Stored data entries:
/---

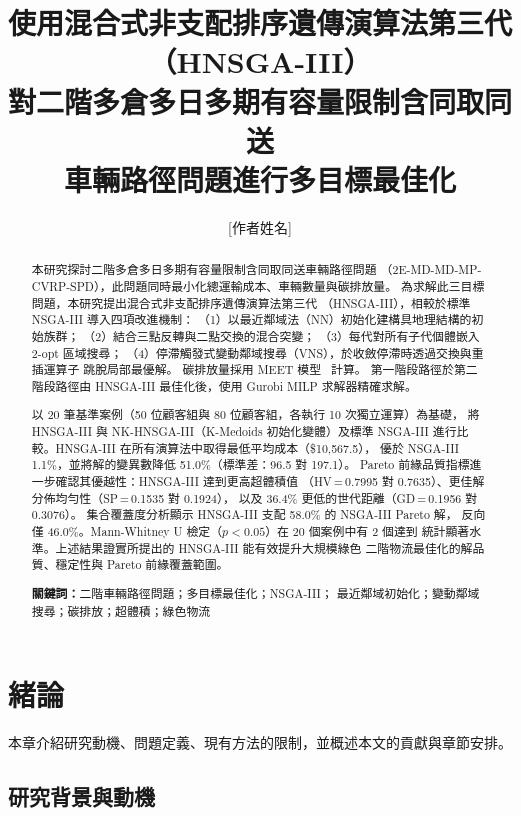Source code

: \documentclass[11pt, a4paper]{article}
\title{\textbf{使用混合式非支配排序遺傳演算法第三代（HNSGA-III）\\
對二階多倉多日多期有容量限制含同取同送\\
車輛路徑問題進行多目標最佳化}}
\author{[作者姓名]}
\date{}
\numberwithin{equation}{section}
\begin{document}
\maketitle
\thispagestyle{fancy}

\begin{abstract}
本研究探討二階多倉多日多期有容量限制含同取同送車輛路徑問題
（2E-MD-MD-MP-CVRP-SPD），此問題同時最小化總運輸成本、車輛數量與碳排放量。
為求解此三目標問題，本研究提出混合式非支配排序遺傳演算法第三代
（HNSGA-III），相較於標準 NSGA-III 導入四項改進機制：
（1）以最近鄰域法（NN）初始化建構具地理結構的初始族群；
（2）結合三點反轉與二點交換的混合突變；
（3）每代對所有子代個體嵌入 2-opt 區域搜尋；
（4）停滯觸發式變動鄰域搜尋（VNS），於收斂停滯時透過交換與重插運算子
跳脫局部最優解。
碳排放量採用 MEET 模型~\cite{hickman1999} 計算。
第一階段路徑於第二階段路徑由 HNSGA-III 最佳化後，使用 Gurobi MILP
求解器精確求解。

以 20 筆基準案例（50 位顧客組與 80 位顧客組，各執行 10 次獨立運算）為基礎，
將 HNSGA-III 與 NK-HNSGA-III（K-Medoids 初始化變體）及標準 NSGA-III
進行比較。HNSGA-III 在所有演算法中取得最低平均成本（\$10{,}567.5），
優於 NSGA-III 1.1\%，並將解的變異數降低 51.0\%（標準差：96.5 對 197.1）。
Pareto 前緣品質指標進一步確認其優越性：HNSGA-III 達到更高超體積值
（HV\,=\,0.7995 對 0.7635）、更佳解分佈均勻性（SP\,=\,0.1535 對 0.1924），
以及 36.4\% 更低的世代距離（GD\,=\,0.1956 對 0.3076）。
集合覆蓋度分析顯示 HNSGA-III 支配 58.0\% 的 NSGA-III Pareto 解，
反向僅 46.0\%。Mann-Whitney U 檢定（$p<0.05$）在 20 個案例中有 2 個達到
統計顯著水準。上述結果證實所提出的 HNSGA-III 能有效提升大規模綠色
二階物流最佳化的解品質、穩定性與 Pareto 前緣覆蓋範圍。

\medskip
\noindent\textbf{關鍵詞：}二階車輛路徑問題；多目標最佳化；NSGA-III；
最近鄰域初始化；變動鄰域搜尋；碳排放；超體積；綠色物流
\end{abstract}

\section{緒論}
\label{sec:intro}

本章介紹研究動機、問題定義、現有方法的限制，並概述本文的貢獻與章節安排。

\subsection{研究背景與動機}
\end{document}
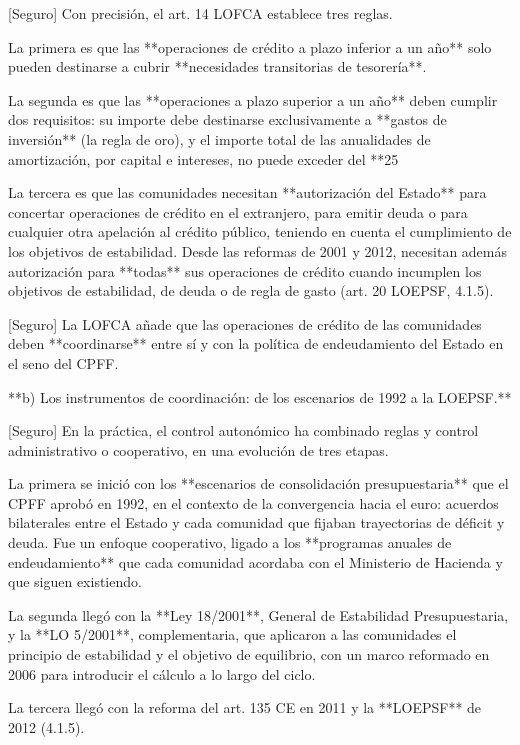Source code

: \documentclass[10pt,a4paper]{article}
\begin{document}
[Seguro] Con precisión, el art. 14 LOFCA establece tres reglas.

La primera es que las **operaciones de crédito a plazo inferior a un año** solo pueden destinarse a cubrir **necesidades transitorias de tesorería**.

La segunda es que las **operaciones a plazo superior a un año** deben cumplir dos requisitos: su importe debe destinarse exclusivamente a **gastos de inversión** (la regla de oro), y el importe total de las anualidades de amortización, por capital e intereses, no puede exceder del **25%

La tercera es que las comunidades necesitan **autorización del Estado** para concertar operaciones de crédito en el extranjero, para emitir deuda o para cualquier otra apelación al crédito público, teniendo en cuenta el cumplimiento de los objetivos de estabilidad. Desde las reformas de 2001 y 2012, necesitan además autorización para **todas** sus operaciones de crédito cuando incumplen los objetivos de estabilidad, de deuda o de regla de gasto (art. 20 LOEPSF, 4.1.5).

[Seguro] La LOFCA añade que las operaciones de crédito de las comunidades deben **coordinarse** entre sí y con la política de endeudamiento del Estado en el seno del CPFF.

**b) Los instrumentos de coordinación: de los escenarios de 1992 a la LOEPSF.**

[Seguro] En la práctica, el control autonómico ha combinado reglas y control administrativo o cooperativo, en una evolución de tres etapas.

La primera se inició con los **escenarios de consolidación presupuestaria** que el CPFF aprobó en 1992, en el contexto de la convergencia hacia el euro: acuerdos bilaterales entre el Estado y cada comunidad que fijaban trayectorias de déficit y deuda. Fue un enfoque cooperativo, ligado a los **programas anuales de endeudamiento** que cada comunidad acordaba con el Ministerio de Hacienda y que siguen existiendo.

La segunda llegó con la **Ley 18/2001**, General de Estabilidad Presupuestaria, y la **LO 5/2001**, complementaria, que aplicaron a las comunidades el principio de estabilidad y el objetivo de equilibrio, con un marco reformado en 2006 para introducir el cálculo a lo largo del ciclo.

La tercera llegó con la reforma del art. 135 CE en 2011 y la **LOEPSF** de 2012 (4.1.5).
\end{document}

\---

* [Exercise instructions] Filter the records for the string "documentclass" and copy every line that holds it.

* [Reply to the task]
: \documentclass[11pt, a4paper]{article}
: \documentclass[10pt,a4paper]{article}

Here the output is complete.